Lüftlmalerei (also spelt Lüftelmalerei) is a form of mural art that is native to villages and towns of southern Germany and Austria, especially in Upper Bavaria (Werdenfelser Land) and in the Tyrol.

Style 

The origin of the term is disputed but may have come from the name of the home of façade artist, Franz Seraph Zwinck (1748–1792) of Oberammergau, Zum Lüftl.

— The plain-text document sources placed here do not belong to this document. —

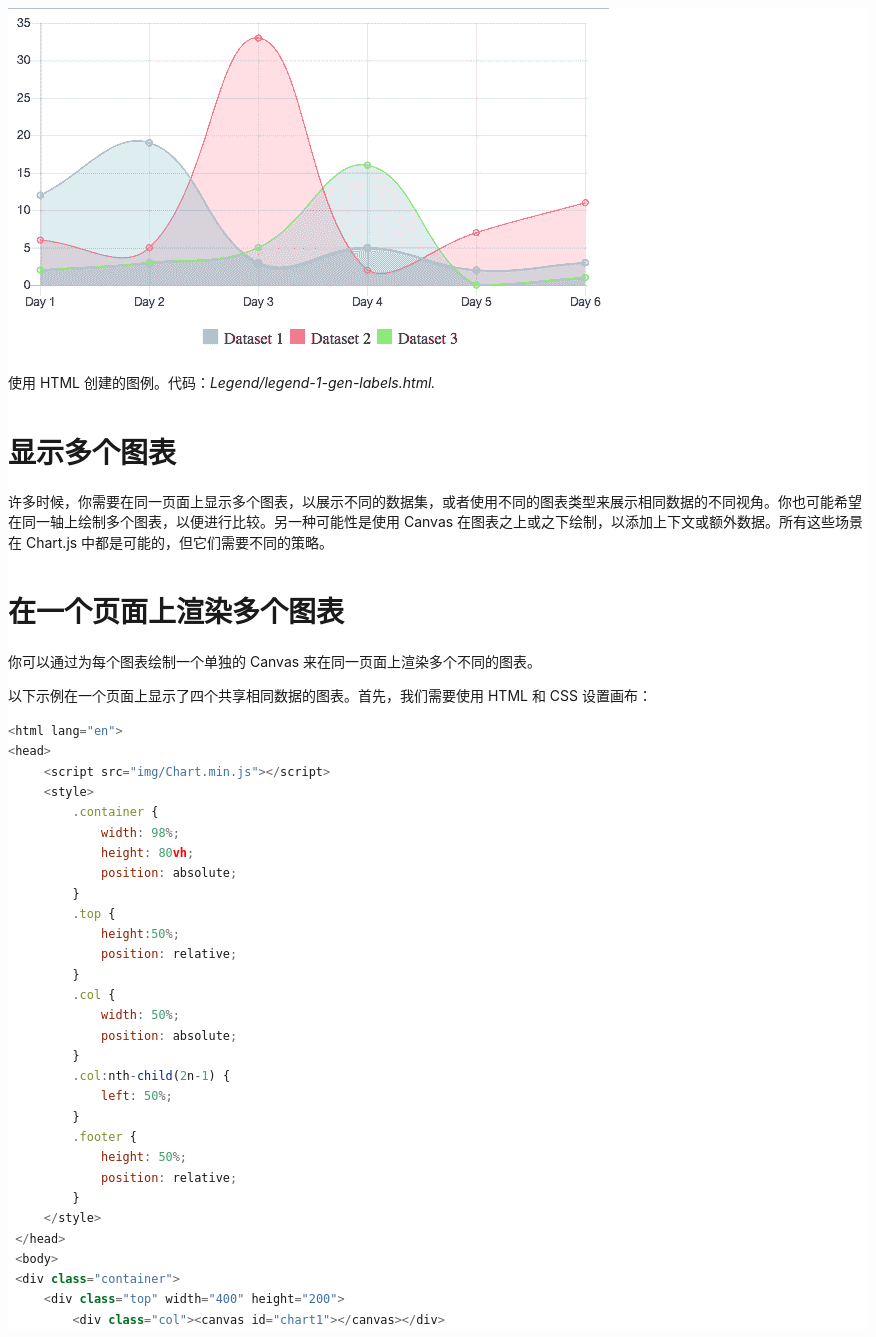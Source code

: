 ![图片](img/ff5d2f80-b5d7-40bb-a014-ad4dc9075c58.png)

使用 HTML 创建的图例。代码：*Legend/legend-1-gen-labels.html.*

# 显示多个图表

许多时候，你需要在同一页面上显示多个图表，以展示不同的数据集，或者使用不同的图表类型来展示相同数据的不同视角。你也可能希望在同一轴上绘制多个图表，以便进行比较。另一种可能性是使用 Canvas 在图表之上或之下绘制，以添加上下文或额外数据。所有这些场景在 Chart.js 中都是可能的，但它们需要不同的策略。

# 在一个页面上渲染多个图表

你可以通过为每个图表绘制一个单独的 Canvas 来在同一页面上渲染多个不同的图表。

以下示例在一个页面上显示了四个共享相同数据的图表。首先，我们需要使用 HTML 和 CSS 设置画布：

```js
<html lang="en">
<head>
     <script src="img/Chart.min.js"></script>
     <style>
         .container {
             width: 98%;
             height: 80vh;
             position: absolute;
         }
         .top {
             height:50%;
             position: relative;
         }
         .col {
             width: 50%;
             position: absolute;
         }
         .col:nth-child(2n-1) {
             left: 50%;
         }
         .footer {
             height: 50%;
             position: relative;
         }
     </style>
 </head>
 <body>
 <div class="container">
     <div class="top" width="400" height="200">
         <div class="col"><canvas id="chart1"></canvas></div>
```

Lüftlmalerei is a popular, folk-oriented variation of trompe-l'œil from the Baroque and imitates architectural elements. As in 'high architecture' it also embeds pictorial cartouches, mirrors and fields. Its subject matter ranges from the patron saints of houses or house emblems to representations of Biblical stories and the classical motifs of peasant art from everyday rural life to hunting. Banners with mottos are common and the sundial is also a popular element. 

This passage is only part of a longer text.